Min Aung Hlang inilah yang merupakan sosok di balik terjadinya kudeta militer, Hlang banyak menerima kecaman dan sanksi internasional atas dugaan sosok dibalik terjadinya kudeta dan serangan-serangan militer terhadap etnis minoritas di Myanmar. Dalam pertemuan pers pertama kali yang dilakukannya di depan publik, Hlang berpendapat bahwa apa yang dilakukannya ini benar dengan menyebut militer berada di pihak rakyat dan akan membentuk demokrasi yang benar dan adil. Hlang juga mengatakan, Militer akan mengadakan pemilihan yang bebas dan adil usai keadaan darurat selesai. Hlang mengumumkan status darurat, menerapkan jam malam pukul 20.00 hingga 4.00 pagi dan melarang pertemuan warga lebih dari lima orang. Kondisi Myanmar pada saat ini, sedang memanas antara sipil dengan masyarakat yang menganggap apa yang dilakukan oleh militer merupakan kudeta terhadap kekuasaan pemerintah, banyak demonstran yang memprotes hal tersebut lantaran banyak akses yang di kurangi oleh militer saat ini, seperti putusnya sinyal televisi, akses telepon dan internet di Naypyitaw, ibu kota Myanmar. Ada beberapa larangan-larangan yang di buat militer Myanmar terhadap rakyat Myanmar, tidak di izinkannya penerbangan penumpang sampai layanan telepon di beberapa negara itu terputus.

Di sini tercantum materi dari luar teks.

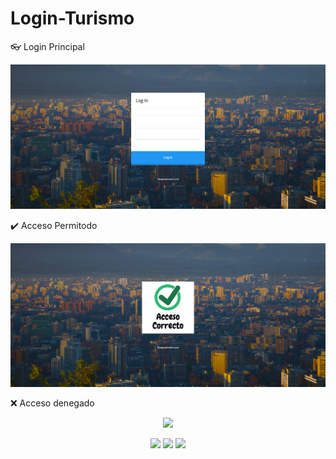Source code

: # Login-Turismo

👓 Login Principal
<p align="center" >
     <img src="https://github.com/Juan-Matias/Login-Turismo/blob/main/imagende-Readme/Login-principal.PNG">
</p>
✔️ Acceso Permitodo
<p align="center" >
     <img src="https://github.com/Juan-Matias/Login-Turismo/blob/main/imagende-Readme/Acceso-Permitido.PNG">
</p>

❌ Acceso denegado
<p align="center" >
     <img src="https://github.com/Juan-Matias/Login-Turismo/blob/main/imagende-Readme/Contraseña-Incorrecta.PNG">
</p>



<div align="center">
    <img src="https://img.shields.io/badge/JavaScript-5A5A5A?logo=javascript&logoColor=yelllow"/>
    <img src="https://img.shields.io/badge/HTML-5A5A5A?logo=html5" />
    <img src="https://img.shields.io/badge/CSS-5A5A5A?logo=css3&logoColor=01A3D8" />
</div>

Gelombang protes menentang adanya kudeta yang dilakukan militer Myanmar terus membludak bahkan tidak adan tanda-tanda akan segera menyurut. Protes masal ini ditandai dengan adanya gerakan pembangkangan sipil, mereka melakukan demonstrasi turun ke jalan untuk menentang kudeta militer Myanmar. Para demonstrasi tak ada rasa takut meski militer mengancam akan menembak siapa pun yang membuat kericuhan. Alasan karena para demonstrasi antusias untuk turun ke jalan adalah kekecewaan rakyat atas adanya kudeta militer ini, yang telah melakukan penindasan kebebasan suara dalam pemilihan yang diselenggarakan pada bulan November 2020 lalu dirampas oleh militer atas klaim sepihak militer adanya tindakan kecurangan. Kemudian alasan kedua, rakyat Myanmar khawatir mengenai kebebasannya di ambil alih militer seperti yang pernah terjadi selama beberapa dekade silam, yang kemudian kebebasan ini dapat di rasakan secara bertahap sesudah ada pemerintahan transisi pada tahun 2011 hingga pemerintahan demokrasi pertama hasil pemilu pada tahun 2015 yang kemudian digulingkan lewat kudeta militer pada awal Februari 2021 lalu..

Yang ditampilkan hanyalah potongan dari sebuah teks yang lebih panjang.